#### [Required action]
From the line with "MSE=14.880837359098228 $ ；" through the line with "通过模型拟合结果可以看出，随着预测期的增加，预测效果逐渐下降；", inclusive, return each line of the data below exactly and leave the rest out.
[Data to use Boundary: Start]
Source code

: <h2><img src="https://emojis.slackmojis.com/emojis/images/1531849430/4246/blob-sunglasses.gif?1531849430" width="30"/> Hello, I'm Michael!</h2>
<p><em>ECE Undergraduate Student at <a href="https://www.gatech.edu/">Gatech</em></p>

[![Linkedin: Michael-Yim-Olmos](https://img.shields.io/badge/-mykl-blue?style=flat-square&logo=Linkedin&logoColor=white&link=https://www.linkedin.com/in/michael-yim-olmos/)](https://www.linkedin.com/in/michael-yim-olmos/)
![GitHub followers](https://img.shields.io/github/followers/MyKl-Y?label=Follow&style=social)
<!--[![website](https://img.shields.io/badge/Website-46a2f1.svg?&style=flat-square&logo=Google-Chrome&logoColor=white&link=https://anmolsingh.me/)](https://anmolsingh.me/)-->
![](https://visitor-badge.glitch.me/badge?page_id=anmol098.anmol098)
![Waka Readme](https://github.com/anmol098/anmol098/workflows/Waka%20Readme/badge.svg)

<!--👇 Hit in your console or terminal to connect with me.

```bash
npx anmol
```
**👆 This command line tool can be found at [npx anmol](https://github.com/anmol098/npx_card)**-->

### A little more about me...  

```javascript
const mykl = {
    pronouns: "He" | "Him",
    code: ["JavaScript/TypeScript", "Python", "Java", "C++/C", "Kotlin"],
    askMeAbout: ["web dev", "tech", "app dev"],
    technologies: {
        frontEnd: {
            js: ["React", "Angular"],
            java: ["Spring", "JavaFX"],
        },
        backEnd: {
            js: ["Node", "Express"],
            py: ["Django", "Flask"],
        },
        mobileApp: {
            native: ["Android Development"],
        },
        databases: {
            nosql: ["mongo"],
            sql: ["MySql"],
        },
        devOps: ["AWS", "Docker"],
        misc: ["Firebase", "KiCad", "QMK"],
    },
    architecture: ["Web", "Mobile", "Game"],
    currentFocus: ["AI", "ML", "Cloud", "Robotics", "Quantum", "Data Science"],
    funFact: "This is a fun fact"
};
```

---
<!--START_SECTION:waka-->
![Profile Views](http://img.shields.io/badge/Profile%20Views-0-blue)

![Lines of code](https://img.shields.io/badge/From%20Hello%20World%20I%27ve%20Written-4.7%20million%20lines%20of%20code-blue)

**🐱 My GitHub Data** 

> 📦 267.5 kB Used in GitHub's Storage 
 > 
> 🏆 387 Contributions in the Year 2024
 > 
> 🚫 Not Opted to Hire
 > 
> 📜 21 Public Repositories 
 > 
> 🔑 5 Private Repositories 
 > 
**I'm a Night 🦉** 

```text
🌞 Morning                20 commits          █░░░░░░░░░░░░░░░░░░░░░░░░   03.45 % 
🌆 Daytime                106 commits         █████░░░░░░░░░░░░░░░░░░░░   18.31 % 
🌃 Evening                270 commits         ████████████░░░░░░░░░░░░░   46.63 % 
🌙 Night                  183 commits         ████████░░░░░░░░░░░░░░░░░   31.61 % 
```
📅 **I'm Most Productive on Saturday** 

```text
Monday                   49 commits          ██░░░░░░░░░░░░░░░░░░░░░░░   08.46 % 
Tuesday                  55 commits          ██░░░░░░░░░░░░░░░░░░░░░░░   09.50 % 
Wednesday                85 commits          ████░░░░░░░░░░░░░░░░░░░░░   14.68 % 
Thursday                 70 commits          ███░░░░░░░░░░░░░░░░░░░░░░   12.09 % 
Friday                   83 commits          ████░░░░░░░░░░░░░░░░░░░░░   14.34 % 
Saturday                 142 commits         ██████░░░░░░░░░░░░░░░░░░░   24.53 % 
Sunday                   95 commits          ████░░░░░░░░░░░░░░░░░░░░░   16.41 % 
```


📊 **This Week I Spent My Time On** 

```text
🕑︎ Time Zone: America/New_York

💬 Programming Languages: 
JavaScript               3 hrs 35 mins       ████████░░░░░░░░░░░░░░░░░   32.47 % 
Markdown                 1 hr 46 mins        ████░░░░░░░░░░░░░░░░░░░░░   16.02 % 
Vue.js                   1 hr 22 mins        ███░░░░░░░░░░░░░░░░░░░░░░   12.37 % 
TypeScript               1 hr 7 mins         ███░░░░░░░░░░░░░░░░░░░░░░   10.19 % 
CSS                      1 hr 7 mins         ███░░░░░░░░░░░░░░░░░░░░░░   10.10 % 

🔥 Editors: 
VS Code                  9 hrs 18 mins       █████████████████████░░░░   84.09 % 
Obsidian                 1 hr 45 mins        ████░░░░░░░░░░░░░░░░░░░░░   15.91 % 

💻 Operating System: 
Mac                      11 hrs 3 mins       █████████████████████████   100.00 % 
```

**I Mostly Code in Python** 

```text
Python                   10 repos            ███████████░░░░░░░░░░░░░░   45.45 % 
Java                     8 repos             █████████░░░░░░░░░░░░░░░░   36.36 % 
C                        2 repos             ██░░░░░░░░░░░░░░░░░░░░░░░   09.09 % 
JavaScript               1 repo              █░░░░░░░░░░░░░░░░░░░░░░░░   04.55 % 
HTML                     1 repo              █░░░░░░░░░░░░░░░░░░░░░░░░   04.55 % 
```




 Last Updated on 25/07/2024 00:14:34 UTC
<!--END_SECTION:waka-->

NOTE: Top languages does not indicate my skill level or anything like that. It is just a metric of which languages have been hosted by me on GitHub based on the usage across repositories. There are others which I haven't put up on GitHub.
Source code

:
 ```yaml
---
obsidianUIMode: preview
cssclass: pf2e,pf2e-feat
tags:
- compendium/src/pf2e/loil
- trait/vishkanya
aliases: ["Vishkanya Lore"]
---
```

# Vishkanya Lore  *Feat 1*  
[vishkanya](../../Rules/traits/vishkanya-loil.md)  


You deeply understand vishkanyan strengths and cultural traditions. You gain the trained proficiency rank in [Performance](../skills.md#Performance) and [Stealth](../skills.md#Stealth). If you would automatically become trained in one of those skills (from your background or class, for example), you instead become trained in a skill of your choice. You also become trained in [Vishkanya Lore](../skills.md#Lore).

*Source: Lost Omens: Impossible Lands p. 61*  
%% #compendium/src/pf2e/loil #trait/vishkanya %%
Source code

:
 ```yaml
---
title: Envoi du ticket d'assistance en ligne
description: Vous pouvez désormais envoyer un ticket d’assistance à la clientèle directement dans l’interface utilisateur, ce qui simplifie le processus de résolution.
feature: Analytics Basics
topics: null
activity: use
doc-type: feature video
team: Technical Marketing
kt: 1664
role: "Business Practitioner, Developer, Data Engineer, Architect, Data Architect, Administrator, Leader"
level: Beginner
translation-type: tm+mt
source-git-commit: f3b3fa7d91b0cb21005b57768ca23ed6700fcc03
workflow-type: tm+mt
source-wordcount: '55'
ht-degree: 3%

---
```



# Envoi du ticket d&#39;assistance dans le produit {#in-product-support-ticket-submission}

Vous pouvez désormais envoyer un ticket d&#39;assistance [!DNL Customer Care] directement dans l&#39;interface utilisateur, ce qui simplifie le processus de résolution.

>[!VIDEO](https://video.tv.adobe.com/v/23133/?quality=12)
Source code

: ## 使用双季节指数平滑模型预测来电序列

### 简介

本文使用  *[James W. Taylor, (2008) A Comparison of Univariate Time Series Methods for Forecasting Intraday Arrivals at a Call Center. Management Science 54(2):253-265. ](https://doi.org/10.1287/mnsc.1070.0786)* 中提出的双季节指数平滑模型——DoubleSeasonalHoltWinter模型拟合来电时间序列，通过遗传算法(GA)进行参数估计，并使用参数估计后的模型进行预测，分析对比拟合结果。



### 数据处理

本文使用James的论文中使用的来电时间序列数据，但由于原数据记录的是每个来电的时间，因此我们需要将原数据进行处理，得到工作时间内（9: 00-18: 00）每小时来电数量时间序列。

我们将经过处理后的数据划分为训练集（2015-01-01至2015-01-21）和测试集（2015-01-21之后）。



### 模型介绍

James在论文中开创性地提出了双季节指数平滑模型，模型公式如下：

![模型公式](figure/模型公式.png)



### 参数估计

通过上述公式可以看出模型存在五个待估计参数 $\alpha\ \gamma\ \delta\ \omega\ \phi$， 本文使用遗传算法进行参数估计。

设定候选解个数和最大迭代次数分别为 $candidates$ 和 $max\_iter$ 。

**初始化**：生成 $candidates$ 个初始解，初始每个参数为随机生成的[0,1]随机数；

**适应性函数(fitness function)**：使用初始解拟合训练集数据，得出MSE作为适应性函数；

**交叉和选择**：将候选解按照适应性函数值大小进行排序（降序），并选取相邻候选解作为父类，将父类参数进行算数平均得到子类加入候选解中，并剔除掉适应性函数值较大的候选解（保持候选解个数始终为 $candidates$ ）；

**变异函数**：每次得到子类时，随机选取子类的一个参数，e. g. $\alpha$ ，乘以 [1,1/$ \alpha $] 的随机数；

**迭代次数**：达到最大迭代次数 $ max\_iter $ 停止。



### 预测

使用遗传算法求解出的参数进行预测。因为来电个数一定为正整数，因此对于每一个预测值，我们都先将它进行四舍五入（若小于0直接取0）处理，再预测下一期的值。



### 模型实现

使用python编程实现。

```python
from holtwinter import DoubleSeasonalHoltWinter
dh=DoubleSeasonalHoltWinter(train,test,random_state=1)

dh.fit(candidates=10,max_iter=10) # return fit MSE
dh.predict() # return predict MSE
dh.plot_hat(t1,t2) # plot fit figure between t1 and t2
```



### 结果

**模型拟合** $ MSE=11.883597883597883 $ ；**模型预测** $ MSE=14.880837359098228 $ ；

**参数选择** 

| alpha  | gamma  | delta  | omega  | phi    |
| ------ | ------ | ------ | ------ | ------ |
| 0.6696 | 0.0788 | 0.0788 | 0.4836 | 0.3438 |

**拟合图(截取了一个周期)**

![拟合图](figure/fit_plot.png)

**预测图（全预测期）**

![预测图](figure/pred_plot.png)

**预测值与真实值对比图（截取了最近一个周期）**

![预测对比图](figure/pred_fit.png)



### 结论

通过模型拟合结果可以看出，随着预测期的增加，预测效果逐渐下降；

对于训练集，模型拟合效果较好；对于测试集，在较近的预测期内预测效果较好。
[Data to use Boundary: End]
#### [Task result]
**模型拟合** $ MSE=11.883597883597883 $ ；**模型预测** $ MSE=14.880837359098228 $ ；

**参数选择** 

| alpha  | gamma  | delta  | omega  | phi    |
| ------ | ------ | ------ | ------ | ------ |
| 0.6696 | 0.0788 | 0.0788 | 0.4836 | 0.3438 |

**拟合图(截取了一个周期)**

![拟合图](figure/fit_plot.png)

**预测图（全预测期）**

![预测图](figure/pred_plot.png)

**预测值与真实值对比图（截取了最近一个周期）**

![预测对比图](figure/pred_fit.png)



### 结论

通过模型拟合结果可以看出，随着预测期的增加，预测效果逐渐下降；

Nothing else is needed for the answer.